The authority will oversee compliance with the General Data Protection Law, which will come into force in August 2020.

The Senate avoided a delay to May 2021: Among the interim measures in response to COVID-19, the Brazilian Parliament had delayed the entry into force of parts of the country’s General Data Protection Law (LGPD) from August 2020 to May 2021 and August 2021. On 26 August 2020, the Brazilian Senate overturned the vote of the Lower House, thereby paving the way for the immediate entry into force of the law.

The role of the authority: As a result of the vote, the National Authority for Data Protection (ANPD) is created, through a separate decree of the Federal Government.
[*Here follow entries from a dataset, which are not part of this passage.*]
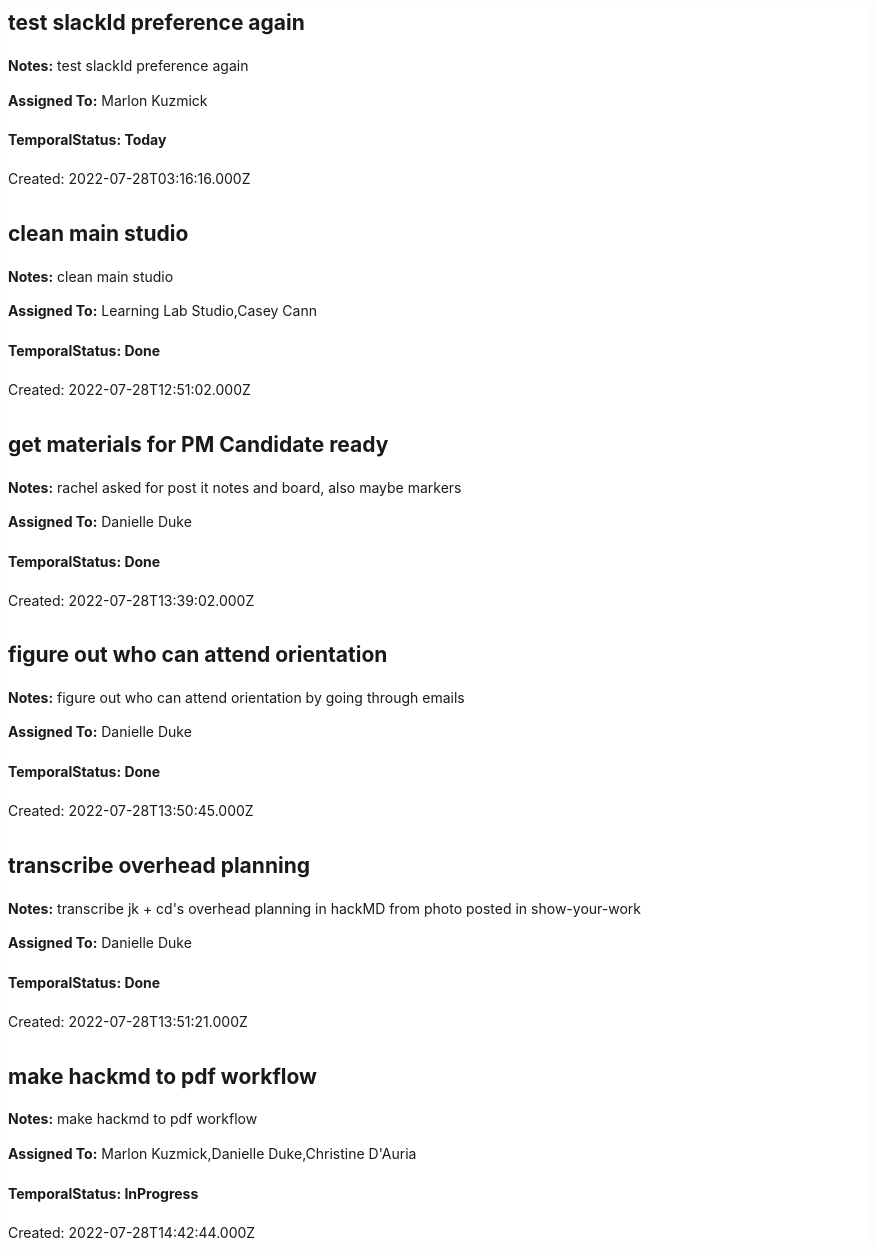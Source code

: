 ## test slackId preference again
**Notes:** test slackId preference again



**Assigned To:** Marlon Kuzmick
#### TemporalStatus: Today
Created: 2022-07-28T03:16:16.000Z

## clean main studio
**Notes:** clean main studio



**Assigned To:** Learning Lab Studio,Casey Cann
#### TemporalStatus: Done
Created: 2022-07-28T12:51:02.000Z

## get materials for PM Candidate ready
**Notes:** rachel asked for post it notes and board, also maybe markers



**Assigned To:** Danielle Duke
#### TemporalStatus: Done
Created: 2022-07-28T13:39:02.000Z

## figure out who can attend orientation
**Notes:** figure out who can attend orientation by going through emails



**Assigned To:** Danielle Duke
#### TemporalStatus: Done
Created: 2022-07-28T13:50:45.000Z

## transcribe overhead planning
**Notes:** transcribe jk + cd's overhead planning in hackMD from photo posted in show-your-work



**Assigned To:** Danielle Duke
#### TemporalStatus: Done
Created: 2022-07-28T13:51:21.000Z

## make hackmd to pdf workflow
**Notes:** make hackmd to pdf workflow



**Assigned To:** Marlon Kuzmick,Danielle Duke,Christine D'Auria
#### TemporalStatus: InProgress
Created: 2022-07-28T14:42:44.000Z
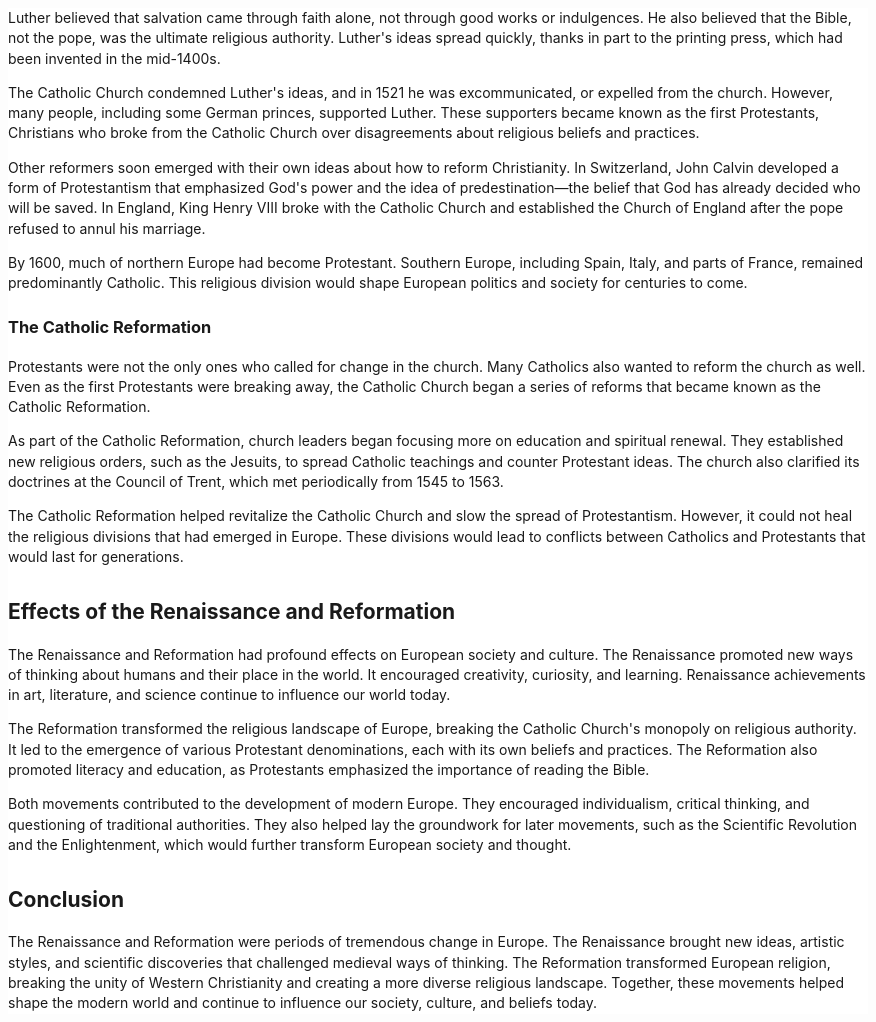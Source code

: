 Luther believed that salvation came through faith alone, not through good works or indulgences. He also believed that the Bible, not the pope, was the ultimate religious authority. Luther's ideas spread quickly, thanks in part to the printing press, which had been invented in the mid-1400s.

The Catholic Church condemned Luther's ideas, and in 1521 he was excommunicated, or expelled from the church. However, many people, including some German princes, supported Luther. These supporters became known as the first Protestants, Christians who broke from the Catholic Church over disagreements about religious beliefs and practices.

Other reformers soon emerged with their own ideas about how to reform Christianity. In Switzerland, John Calvin developed a form of Protestantism that emphasized God's power and the idea of predestination—the belief that God has already decided who will be saved. In England, King Henry VIII broke with the Catholic Church and established the Church of England after the pope refused to annul his marriage.

By 1600, much of northern Europe had become Protestant. Southern Europe, including Spain, Italy, and parts of France, remained predominantly Catholic. This religious division would shape European politics and society for centuries to come.

### The Catholic Reformation

Protestants were not the only ones who called for change in the church. Many Catholics also wanted to reform the church as well. Even as the first Protestants were breaking away, the Catholic Church began a series of reforms that became known as the Catholic Reformation.

As part of the Catholic Reformation, church leaders began focusing more on education and spiritual renewal. They established new religious orders, such as the Jesuits, to spread Catholic teachings and counter Protestant ideas. The church also clarified its doctrines at the Council of Trent, which met periodically from 1545 to 1563.

The Catholic Reformation helped revitalize the Catholic Church and slow the spread of Protestantism. However, it could not heal the religious divisions that had emerged in Europe. These divisions would lead to conflicts between Catholics and Protestants that would last for generations.

## Effects of the Renaissance and Reformation

The Renaissance and Reformation had profound effects on European society and culture. The Renaissance promoted new ways of thinking about humans and their place in the world. It encouraged creativity, curiosity, and learning. Renaissance achievements in art, literature, and science continue to influence our world today.

The Reformation transformed the religious landscape of Europe, breaking the Catholic Church's monopoly on religious authority. It led to the emergence of various Protestant denominations, each with its own beliefs and practices. The Reformation also promoted literacy and education, as Protestants emphasized the importance of reading the Bible.

Both movements contributed to the development of modern Europe. They encouraged individualism, critical thinking, and questioning of traditional authorities. They also helped lay the groundwork for later movements, such as the Scientific Revolution and the Enlightenment, which would further transform European society and thought.

## Conclusion

The Renaissance and Reformation were periods of tremendous change in Europe. The Renaissance brought new ideas, artistic styles, and scientific discoveries that challenged medieval ways of thinking. The Reformation transformed European religion, breaking the unity of Western Christianity and creating a more diverse religious landscape. Together, these movements helped shape the modern world and continue to influence our society, culture, and beliefs today.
The ANPD will be a body with ‘technical and decision-making autonomy’, whose board members will have a mandate of four years and cannot be removed, unless they resign or are required to do so through a disciplinary administrative proceeding. Among its tasks, the ANPD will develop guidelines for national policies on privacy and data protection, and promote knowledge of privacy rules amid the population. The ANPD will also have to set rules and guidelines for small businesses to adhere to the LGPD, which will be subject to prior public consultation.

No penalties for another year: Part of the LGPD will still come into force in August 2021, such as the section of the law that refers to the penalties. This will give businesses sufficient time to adapt to the new law. The maximum fines under the LGPD can amount to 2% of a company’s annual turnover in Brazil, up to BRL50m (USD8.9m).